CFTC’s Top Enforcement Official Debunks the ‘Myth’ That Insider Trading Law Does Not Apply to Prediction Markets

(AsiaGameHub) – During a March 31 address at New York University Law School, David Miller—recently appointed Director of Enforcement at the Commodity Futures Trading Commission (CFTC)—told the audience, “the era of regulation by enforcement is over,” marking a major shift in the commission’s strategy.
In his speech, he emphasized that under the CFTC’s current leadership, the commission will focus on its core mission of “policing fraud, abuse, and manipulation” rather than setting policy.
He also issued one of the clearest warnings to date for prediction market traders, stating the commission will “aggressively detect, investigate, and, where appropriate, prosecute insider trading” in these markets.
Miller underscored that using inside information to trade on prediction markets isn’t a victimless crime and carries “serious consequences for market integrity and trust.”
Miller Affirms Prediction Markets Are Not Exempt From Insider Trading Rules
Miller used his NYU speech to outline five key enforcement priorities for the CFTC, with insider trading and market manipulation at the top of the list.
He specifically called out what he described as a “myth in the mainstream media and social media” that prediction markets are exempt from insider trading laws, noting those claims are “wrong.”

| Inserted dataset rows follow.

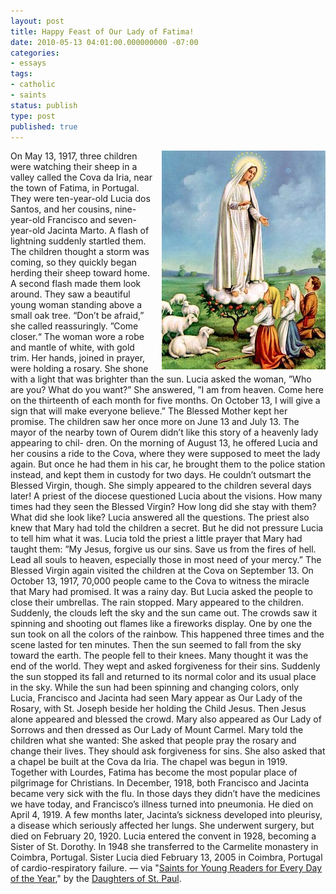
 ```yaml
---
layout: post
title: Happy Feast of Our Lady of Fatima!
date: 2010-05-13 04:01:00.000000000 -07:00
categories:
- essays
tags:
- catholic
- saints
status: publish
type: post
published: true
---
```

<img src="/assets/tumblr_l2bxxx6UUz1qz9pwk.jpg" alt="Our Lady of Fatima" style="float: right; padding-left: 1em;" /> On May 13, 1917, three children were watching their sheep in a valley called the Cova da Iria, near the town of Fatima, in Portugal. They were ten-year-old Lucia dos Santos, and her cousins, nine-year-old Francisco and seven-year-old Jacinta Marto. A flash of lightning suddenly startled them. The children thought a storm was coming, so they quickly began herding their sheep toward home. A second flash made them look around. They saw a beautiful young woman standing above a small oak tree. “Don’t be afraid,” she called reassuringly. ”Come closer.“ The woman wore a robe and mantle of white, with gold trim. Her hands, joined in prayer, were holding a rosary. She shone with a light that was brighter than the sun. Lucia asked the woman, ”Who are you? What do you want?” She answered, ”I am from heaven. Come here on the thirteenth of each month for five months. On October 13, I will give a sign that will make everyone believe.” The Blessed Mother kept her promise. The children saw her once more on June 13 and July 13. The mayor of the nearby town of Ourem didn’t like this story of a heavenly lady appearing to chil- dren. On the morning of August 13, he offered Lucia and her cousins a ride to the Cova, where they were supposed to meet the lady again. But once he had them in his car, he brought them to the police station instead, and kept them in custody for two days. He couldn’t outsmart the Blessed Virgin, though. She simply appeared to the children several days later! A priest of the diocese questioned Lucia about the visions. How many times had they seen the Blessed Virgin? How long did she stay with them? What did she look like? Lucia answered all the questions. The priest also knew that Mary had told the children a secret. But he did not pressure Lucia to tell him what it was. Lucia told the priest a little prayer that Mary had taught them: ”My Jesus, forgive us our sins. Save us from the fires of hell. Lead all souls to heaven, especially those in most need of your mercy.” The Blessed Virgin again visited the children at the Cova on September 13. On October 13, 1917, 70,000 people came to the Cova to witness the miracle that Mary had promised. It was a rainy day. But Lucia asked the people to close their umbrellas. The rain stopped. Mary appeared to the children. Suddenly, the clouds left the sky and the sun came out. The crowds saw it spinning and shooting out flames like a fireworks display. One by one the sun took on all the colors of the rainbow. This happened three times and the scene lasted for ten minutes. Then the sun seemed to fall from the sky toward the earth. The people fell to their knees. Many thought it was the end of the world. They wept and asked forgiveness for their sins. Suddenly the sun stopped its fall and returned to its normal color and its usual place in the sky. While the sun had been spinning and changing colors, only Lucia, Francisco and Jacinta had seen Mary appear as Our Lady of the Rosary, with St. Joseph beside her holding the Child Jesus. Then Jesus alone appeared and blessed the crowd. Mary also appeared as Our Lady of Sorrows and then dressed as Our Lady of Mount Carmel. Mary told the children what she wanted: She asked that people pray the rosary and change their lives. They should ask forgiveness for sins. She also asked that a chapel be built at the Cova da Iria. The chapel was begun in 1919. Together with Lourdes, Fatima has become the most popular place of pilgrimage for Christians. In December, 1918, both Francisco and Jacinta became very sick with the flu. In those days they didn’t have the medicines we have today, and Francisco’s illness turned into pneumonia. He died on April 4, 1919. A few months later, Jacinta’s sickness developed into pleurisy, a disease which seriously affected her lungs. She underwent surgery, but died on February 20, 1920. Lucia entered the convent in 1928, becoming a Sister of St. Dorothy. In 1948 she transferred to the Carmelite monastery in Coimbra, Portugal. Sister Lucia died February 13, 2005 in Coimbra, Portugal of cardio-respiratory failure.
&mdash; via "[Saints for Young Readers for Every Day of the Year](http://jclubcatholic.org/stories/saints_may.php#13)," by the [Daughters of St. Paul](http://www.daughtersofstpaul.com/).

Miller explained that the Commodity Exchange Act and Rule 180.1—both modeled after federal securities laws—allow the agency to treat certain types of insider trading in commodity and swap markets as fraud.
A trade comes under scrutiny when it involves information someone was obligated to protect, he said, stressing that regular informed trading isn’t a problem and the agency targets those who “tip or trade with misappropriated information.”
Prediction market exchanges also have a responsibility to protect their platforms, according to Miller, who called them the “first lines of defense” against insider trading and manipulation. He noted exchanges have a statutory obligation to “protect markets from abusive practices” and only list contracts that aren’t “susceptible to manipulation.”
Former CFTC regulator Carl Kennedy explained these responsibilities to CasinoBeats in a February interview, saying:
“The CFTC is a mighty strong agency, but it’s a few people,” which is why Congress gave it the authority to let exchanges “help the agency regulate these markets.” He added, “If you are a registered exchange … one of your roles is also to be a regulator deputized by the CFTC to police your own market.”
As part of their duty to police their own markets, Miller said exchanges have “an obligation to have appropriate surveillance, compliance practices and procedures” in place to “promote fair and equitable trading.”
During his speech, Miller also highlighted a recent case involving Kalshi, where a MrBeast editor used job-related information to place trades on the platform.
He also pointed to the CFTC’s new information-sharing agreement with MLB as an example of the agency’s proactive approach to integrity risks in event contract markets.
Washington’s Pressure on Insider Trading in Prediction Markets Grows
Miller’s NYU remarks come as the CFTC and prediction markets face increased pressure from Capitol Hill to stamp out insider trading.
On March 29, Sen. Elizabeth Warren (D-MA), along with 41 other lawmakers, sent a letter to CFTC Chairman Michael Selig and the Office of Government Ethics calling on them to issue formal guidance to federal employees, warning against using inside information to trade on prediction markets.
In that letter, lawmakers point to suspicious trading ahead of the January capture of Nicolás Maduro by U.S. Armed Forces, well-timed bets that appeared to anticipate March’s joint U.S.-Israeli strikes on Iran, and speculation over former Department of Homeland Security Secretary Kristi Noem’s job status.
Congress is also using legislation to target insider trading on prediction markets, introducing several bills since the start of the year, including:
- The PREDICT Act: Prohibits members of Congress and senior federal officials from trading on political event contracts.
- The Public Integrity in Financial Prediction Markets Act: Bans federal officials from trading when they hold material nonpublic information obtained through official duties.
- The End Prediction Market Corruption Act: Bars the president, vice president, and members of Congress from trading event contracts entirely.
Given the focus on insider trading in Miller’s speech, it seems the CFTC is trying to send a message before the next scandal breaks: while prediction markets may be new politically, the agency doesn’t see insider trading as a legal gray area and has the power to pursue traders who misuse nonpublic information.